The National Research Council has issued a report identifying "a number of deficiencies" in an "updated risk assessment" done by the federal government for the National Bio and Agro Defense Facility (NBAF) it wants to build in Kansas to replace the Plum Island Animal Disease Center just off Long Island, New York.
U.S. Representative Tim Bishop (D-N.Y.), who has been challenging the project, issued a statement praising the report because it "bolsters" his view "that building NBAF in America's agricultural heartland ... is unacceptably risky." He cited "the potentially devastating consequences of a release of the most virulent animal diseases in the heart of cattle country." The Southampton Democrat also cited, as he has repeatedly, "the jobs of over 100 Long Islanders" threatened by the closure of the Plum Island center, and the NBAF's $1-billion cost.
Randy Altschuler, a St. James, Long Island Republican now in a second run to replace Bishop, although differing with him on most issues, agreed with him on this one. He said in an interview that building the NBAF in Kansas to replace the Plum Island center "doesn't make any sense."
The National Research Council report, done by a variety of experts in veterinary medicine, engineering, and other fields, said the "updated risk assessment" was an improvement over a 2010 version. But it still "underestimates the risk of an accidental pathogen release." It said "the updated probabilities of release are based on overly optimistic and unsupported estimates of human-error rates" and "low estimates of infectious material available for release." Of great concern is the impact of a release on the many livestock, notably cattle, in the region. The malady on which most research on Plum Island is done, to be taken over by the NBAF, is foot-and-mouth disease, which affects cattle.
But a release from Plum Island could affect the many people in this region -- and there have been releases at the Plum Island center.

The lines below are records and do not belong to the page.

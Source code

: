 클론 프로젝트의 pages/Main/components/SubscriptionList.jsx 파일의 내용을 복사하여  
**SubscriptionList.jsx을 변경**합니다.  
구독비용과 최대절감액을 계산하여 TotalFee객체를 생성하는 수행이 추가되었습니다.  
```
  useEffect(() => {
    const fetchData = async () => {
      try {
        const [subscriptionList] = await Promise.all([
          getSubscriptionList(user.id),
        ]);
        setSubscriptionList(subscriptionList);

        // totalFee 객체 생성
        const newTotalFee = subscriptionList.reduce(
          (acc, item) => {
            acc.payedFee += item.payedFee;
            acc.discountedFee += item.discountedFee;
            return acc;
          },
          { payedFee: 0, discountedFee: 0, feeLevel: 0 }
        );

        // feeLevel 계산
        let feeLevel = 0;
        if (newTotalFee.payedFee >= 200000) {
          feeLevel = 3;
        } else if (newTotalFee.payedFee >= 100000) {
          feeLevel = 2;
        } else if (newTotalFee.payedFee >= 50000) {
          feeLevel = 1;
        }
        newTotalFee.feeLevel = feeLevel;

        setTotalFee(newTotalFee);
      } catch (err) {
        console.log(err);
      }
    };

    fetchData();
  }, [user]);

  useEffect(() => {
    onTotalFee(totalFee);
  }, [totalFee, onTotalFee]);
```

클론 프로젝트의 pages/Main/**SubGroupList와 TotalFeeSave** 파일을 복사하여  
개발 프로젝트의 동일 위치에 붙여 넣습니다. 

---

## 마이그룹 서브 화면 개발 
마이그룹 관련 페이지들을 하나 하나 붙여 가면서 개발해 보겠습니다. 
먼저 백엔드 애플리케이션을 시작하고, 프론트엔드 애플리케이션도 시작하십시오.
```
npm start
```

While Kansas is a center for cattle raising in the United States, Plum Island is in close proximity to a national center of human population -- a mile and a half off Orient Point, with crowded Long Island and then New York City to its west, and Connecticut, Rhode Island, and then Boston to its north.
Untrue is the claim -- repeated last month by CBS News' Sunday Morning, which presented a segment on the Plum Island center -- that there isn't a link between diseases studied there and people. CBS reported that "the government says the germs stored on the island only affect animals."
As noted by the Government Accountability Office (GAO) in its 2003 report about the danger of terrorism and the Plum Island center, asserting that a camel pox strain researched at the center could be converted into "an agent as threatening as smallpox," and that the Venezuelan equine encephalitis virus worked on there could be "developed into a human biowarfare agent." The GAO declared that there is a substantial risk that "an adversary might try to steal pathogens" from Plum Island and use them against people or animals in the U.S. Further, it said, the center "was not designed to be a highly secure facility."
And it can never be. Plum Island sits exposed amid busy marine traffic lanes. The main Plum Island laboratory sits astride a beach.
Moreover, the Plum Island center has been on the target list of al-Qaeda. In 2010 Aafia Siddiqui, dubbed "Lady al-Qaeda," was convicted in Manhattan of attempted murder. Among the documents in her possession when she was captured in Afghanistan in 2008 were hand-written notes about a "mass-casualty attack" and targets including the Empire State Building, the Brooklyn Bridge, the Statue of Liberty -- and the Plum Island center. Also found with Pakistan-born Dr. Siddiqui (who has a doctorate in neuroscience from MIT) were jars of poisonous chemicals and details on chemical, biological, and radiological weapons. A relative of 9/11 mastermind Khalid Sheikh Muhammad, she was found guilty of trying to kill Americans who came to question her.
Back in 2002 U.S. Army commandos and CIA agents found a dossier on the Plum Island center in a raid on the Afghanistan residence of nuclear physicist Sultan Bashiruddin Mahmood, an associate of Osama bin Laden.
Plum Island is a sitting duck for terrorists. That's a major reason why the Department of Homeland Security, which, after 9/11, took over running the center from the Department of Agriculture, wants it replaced by the NBAF. But can't the proposed NBAF be put in a highly secure location that is not in a center of cattle or of people?